View unanswered posts | View active topics It is currently Thu Mar 28, 2024 8:05 am



Reply to topic  [ 138 posts ]  Go to page 1, 2, 3, 4, 5 ... 10  Next
 FISA64 - 
Author Message

Joined: Sat Feb 02, 2013 9:40 am
Posts: 2095
Location: Canada
I started a new 64-bit FPGA RISC processor project called FISA64. It is being written in Verilog.
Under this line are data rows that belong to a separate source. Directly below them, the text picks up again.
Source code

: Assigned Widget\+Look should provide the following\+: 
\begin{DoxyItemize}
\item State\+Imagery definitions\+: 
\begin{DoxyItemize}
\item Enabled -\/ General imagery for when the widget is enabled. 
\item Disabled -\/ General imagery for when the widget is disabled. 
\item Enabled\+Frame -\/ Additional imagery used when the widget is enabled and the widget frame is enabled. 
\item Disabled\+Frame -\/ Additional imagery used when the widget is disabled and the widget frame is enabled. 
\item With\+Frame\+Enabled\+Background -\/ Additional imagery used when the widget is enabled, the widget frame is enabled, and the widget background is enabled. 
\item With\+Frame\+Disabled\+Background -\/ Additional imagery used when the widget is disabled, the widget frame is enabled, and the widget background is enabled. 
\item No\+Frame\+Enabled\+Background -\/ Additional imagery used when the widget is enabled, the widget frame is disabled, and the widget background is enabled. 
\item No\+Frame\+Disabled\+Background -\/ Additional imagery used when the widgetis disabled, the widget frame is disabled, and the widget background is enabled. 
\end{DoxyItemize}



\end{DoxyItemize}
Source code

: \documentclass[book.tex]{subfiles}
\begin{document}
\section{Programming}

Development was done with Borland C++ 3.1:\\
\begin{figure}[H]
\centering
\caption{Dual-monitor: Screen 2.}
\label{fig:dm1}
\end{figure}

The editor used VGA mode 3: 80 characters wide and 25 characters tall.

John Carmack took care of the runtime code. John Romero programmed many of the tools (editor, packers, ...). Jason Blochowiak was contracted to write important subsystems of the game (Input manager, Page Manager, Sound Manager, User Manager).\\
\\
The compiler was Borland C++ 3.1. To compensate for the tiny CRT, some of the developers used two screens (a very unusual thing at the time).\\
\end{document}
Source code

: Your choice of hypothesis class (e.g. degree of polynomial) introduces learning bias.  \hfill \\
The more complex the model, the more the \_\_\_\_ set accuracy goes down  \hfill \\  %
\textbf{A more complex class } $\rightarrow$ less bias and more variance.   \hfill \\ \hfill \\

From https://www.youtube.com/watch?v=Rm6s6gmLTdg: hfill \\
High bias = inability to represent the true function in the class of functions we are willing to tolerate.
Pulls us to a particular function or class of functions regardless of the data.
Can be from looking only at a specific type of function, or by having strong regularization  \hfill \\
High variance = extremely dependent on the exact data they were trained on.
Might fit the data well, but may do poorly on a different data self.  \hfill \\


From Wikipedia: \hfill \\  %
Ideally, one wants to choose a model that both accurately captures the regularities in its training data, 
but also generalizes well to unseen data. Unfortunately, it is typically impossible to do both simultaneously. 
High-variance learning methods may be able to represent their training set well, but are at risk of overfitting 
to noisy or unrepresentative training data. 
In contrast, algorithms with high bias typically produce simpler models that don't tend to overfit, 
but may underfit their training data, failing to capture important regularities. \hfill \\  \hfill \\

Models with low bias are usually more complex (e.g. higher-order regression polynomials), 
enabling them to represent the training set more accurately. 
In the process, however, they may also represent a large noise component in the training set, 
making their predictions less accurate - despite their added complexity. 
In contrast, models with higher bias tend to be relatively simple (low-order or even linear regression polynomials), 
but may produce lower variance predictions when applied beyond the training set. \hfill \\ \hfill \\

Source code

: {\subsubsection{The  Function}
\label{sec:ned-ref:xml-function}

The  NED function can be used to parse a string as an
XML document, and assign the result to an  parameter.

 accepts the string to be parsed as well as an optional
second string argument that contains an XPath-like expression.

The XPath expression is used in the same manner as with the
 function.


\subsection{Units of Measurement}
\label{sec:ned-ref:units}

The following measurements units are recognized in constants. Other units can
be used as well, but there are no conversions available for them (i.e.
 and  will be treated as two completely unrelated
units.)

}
5 stage overlapped pipeline with multi-cycle memory ops. (IF - ifetch, RF - regfetch, EX/MEM - execute memory, WB - writeback, TL - tail)
64 x 64 bit regs
1 address mode (scaled indexed with optional post increment/decrement)
40 bit instructions

_________________
Robert Finch http://www.finitron.ca


Fri Dec 26, 2014 6:46 am
Profile WWW

Joined: Sat Feb 02, 2013 9:40 am
Posts: 2095
Location: Canada
Attachment:
File comment: FISA64 - Pipeline diagram
FISA64 Pipeline.gif
FISA64 Pipeline.gif [ 54.34 KiB | Viewed 13632 times ]

_________________
Robert Finch http://www.finitron.ca


Fri Dec 26, 2014 6:49 am
Profile WWW

Joined: Sat Feb 02, 2013 9:40 am
Posts: 2095
Location: Canada
Attachment:
File comment: FISA64 - ISA
FISA64b.pdf [163.8 KiB]
Downloaded 609 times

A copy of the ISA starting out.

_________________
Robert Finch http://www.finitron.ca


Fri Dec 26, 2014 6:53 am
Profile WWW

Joined: Wed Jan 09, 2013 6:54 pm
Posts: 1780
I'll follow this with interest!


Fri Dec 26, 2014 10:37 am
Profile

Joined: Sat Feb 02, 2013 9:40 am
Posts: 2095
Location: Canada
I think I’ve figured out how to do an address increment / decrement during a load / store instruction without requiring two register write ports. One might think that two register ports are required one each for both the memory data and the register update. However both updates don’t have to take place at the same time. Part of the secret is an extra stage after write-back. The incremented address is fed to the write-back stage first where the memory result would go, if the memory op was complete. Then the write-back stage is advanced once, so the address update ends up in the TL stage. The TL stage allows bypassing for the address update to subsequent instructions.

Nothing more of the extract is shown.